* _Exercise brief_
Count the lines in the data below that include the word "setting", then state the total and nothing besides.

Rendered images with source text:
★ ★ ★ ★
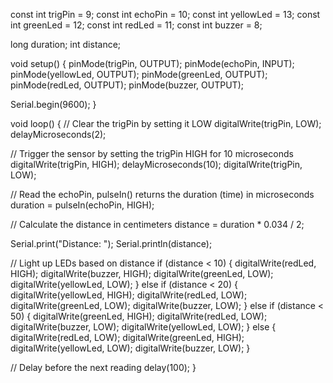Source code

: const int trigPin = 9;
const int echoPin = 10;
const int yellowLed = 13;
const int greenLed = 12;
const int redLed = 11;
const int buzzer = 8;

long duration;
int distance;

void setup() {
  pinMode(trigPin, OUTPUT);
  pinMode(echoPin, INPUT);
  pinMode(yellowLed, OUTPUT);
  pinMode(greenLed, OUTPUT);
  pinMode(redLed, OUTPUT);
  pinMode(buzzer, OUTPUT);
  
  Serial.begin(9600);
}

void loop() {
  // Clear the trigPin by setting it LOW
  digitalWrite(trigPin, LOW);
  delayMicroseconds(2);

  // Trigger the sensor by setting the trigPin HIGH for 10 microseconds
  digitalWrite(trigPin, HIGH);
  delayMicroseconds(10);
  digitalWrite(trigPin, LOW);

  // Read the echoPin, pulseIn() returns the duration (time) in microseconds
  duration = pulseIn(echoPin, HIGH);

  // Calculate the distance in centimeters
  distance = duration * 0.034 / 2;

  Serial.print("Distance: ");
  Serial.println(distance);

  // Light up LEDs based on distance
  if (distance < 10) {
    digitalWrite(redLed, HIGH);
    digitalWrite(buzzer, HIGH);
    digitalWrite(greenLed, LOW);
    digitalWrite(yellowLed, LOW);
  } else if (distance < 20) {
    digitalWrite(yellowLed, HIGH);
    digitalWrite(redLed, LOW);
    digitalWrite(greenLed, LOW);
    digitalWrite(buzzer, LOW);
  } else if (distance < 50) {
    digitalWrite(greenLed, HIGH);
    digitalWrite(redLed, LOW);
    digitalWrite(buzzer, LOW);
    digitalWrite(yellowLed, LOW);
  } else {
    digitalWrite(redLed, LOW);
    digitalWrite(greenLed, HIGH);
    digitalWrite(yellowLed, LOW);
    digitalWrite(buzzer, LOW);
  }

  // Delay before the next reading
  delay(100);
}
★ ★ ★ ★
* _Exercise output_
2